Copyright © Goresan Tinta Ela
Design by Dzignine
Selasa, 06 Januari 2015

Maaf, aku memilih mati.



 

Ratapku menggema dalam dinding-dinding batin. Terbersit pensil dan kertas sebagai luapan terakhir. Ah, jangan, hanya semakin menyiksa batin mereka yang ku tinggalkan. Jutaan akal menggeliat jahat. Peluang untukku mati semakin terlihat jelas. Banyak cara untuk mati, sekarang atau nanti, setelah semua orang semakin membuatku tersudutkan.

***

Air mataku mengalir tanpa isak. Apa yang akan mereka fikirkan akan sosokku nanti?
Pengecutkah?
Bodohkah?
Pendosakah?

Mereka hanya tahu semua orang punya masalah, tapi tak pernah mau paham bagaimana kondisi batinku. Haha apalagi kau, Ardi. Lelaki yang selalu memandang bahwa aku wanita penuh drama. Apa kau fikir meninggalkanku dengan benihmu dalam rahimku adalah tingkah pandai seorang lelaki? Hahaha. Kau tak lebih dari binatang berhati setan yang hidup dalam wadah manusia. Biadap. Aaaaaaaaaaakkk ! 

Boleh aku menyebut namaMu, Tuhan ? 

Sejenak aku tenang, selalu ada kesejukan kala adaMu terbersit dalam benak. Kau ada, kan? Kenapa semua ini terjadi padaku? 

Tunggu !
Tunggu dulu !
Jangan ingatkan aku akan nilai KKN yang belum juga keluar. Jangan ingatkan aku akan masalah-masalah di lingkaran sistem kampus itu. 

Iya ! Iya ! Aku tahu aku akan mengulang saat nilaiku tidak keluar. Iya ! Aku tahu.

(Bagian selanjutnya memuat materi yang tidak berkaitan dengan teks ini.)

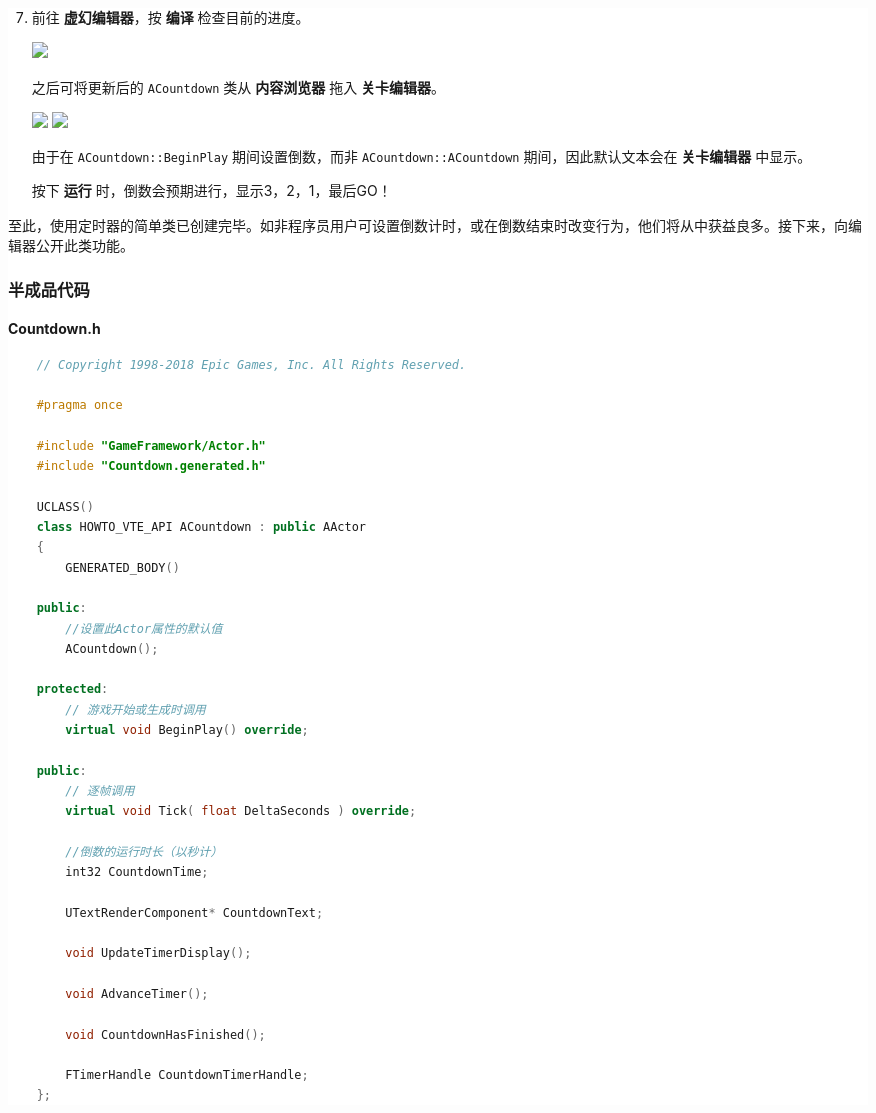 7.  前往 **虚幻编辑器**，按 **编译** 检查目前的进度。
    
    ![](https://d1iv7db44yhgxn.cloudfront.net/documentation/images/a84f2694-62e8-4c37-afd1-42621f9b1125/compilefromeditor.png)
    
    之后可将更新后的 `ACountdown` 类从 **内容浏览器** 拖入 **关卡编辑器**。
    
    ![](https://d1iv7db44yhgxn.cloudfront.net/documentation/images/c604d3ca-8e2b-4f30-a90d-81df7d23c912/classincontentbrowser.png) ![](https://d1iv7db44yhgxn.cloudfront.net/documentation/images/df6b42f9-e319-492c-98f7-6d6d5455a092/leveleditortext.png)
    
    由于在 `ACountdown::BeginPlay` 期间设置倒数，而非 `ACountdown::ACountdown` 期间，因此默认文本会在 **关卡编辑器** 中显示。
    
    按下 **运行** 时，倒数会预期进行，显示3，2，1，最后GO！
    

至此，使用定时器的简单类已创建完毕。如非程序员用户可设置倒数计时，或在倒数结束时改变行为，他们将从中获益良多。接下来，向编辑器公开此类功能。

### 半成品代码

**Countdown.h**

```cpp
	// Copyright 1998-2018 Epic Games, Inc. All Rights Reserved.

	#pragma once

	#include "GameFramework/Actor.h"
	#include "Countdown.generated.h"

	UCLASS()
	class HOWTO_VTE_API ACountdown : public AActor
	{
		GENERATED_BODY()

	public:
		//设置此Actor属性的默认值
		ACountdown();

	protected:
		// 游戏开始或生成时调用
		virtual void BeginPlay() override;

	public:
		// 逐帧调用
		virtual void Tick( float DeltaSeconds ) override;

		//倒数的运行时长（以秒计）
		int32 CountdownTime;

		UTextRenderComponent* CountdownText;

		void UpdateTimerDisplay();

		void AdvanceTimer();

		void CountdownHasFinished();

		FTimerHandle CountdownTimerHandle;
	};
```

Cukup ! Jangan lagi ingatkan ! 

"Ayah, maafkan Putrimu." 

Akhirnya isak mulai menyapa tangisku. Semua bayangan itu, masalah-masalah mengerikan yang datang bersamaan. Seharusnya aku kuat. Keluargaku menunggu gelar sarjanaku. Aku akan mendapatkannya setelah Skripsi ku lalui. Bukankah aku mahasiswa? Tugas utamaku adalah menyelesaikan kuliah. Melalui tahap Skripsi dan menjadi sarjana. Semua mereka tak akan peduli dengan jatuh bangunku dalam proses yang ku lalui. Mereka hanya peduli dengan hasil yang ku dapatkan. Hanya itu.

Ardi. Tak bisakah kau memberikan sedikit belas kasihmu pada aku? Atau pada keluargaku yang akan dihujani dengan hujatan oleh orang-orang saat tahu anaknya hamil di luar nikah? Setidaknya, kasihanilah benih ini, anakmu, darah dagingmu yang tumbuh dalam rahimku. Kasihanilah, Ardi. Jangan begini. Jangan tinggalkan aku dalam keadaan terberat yang ku alami. Bukankah biasanya kau ada saat aku butuhkan? Bukankah kita pernah mengikat janji untuk bersama? Untuk saling ada satu sama lainnya? Bukankah dulu kamu pernah menjanjikan itu, Ardi? Kenapa 10% perasaanmu tak kau gunakan dengan baik? Di mana hatimu?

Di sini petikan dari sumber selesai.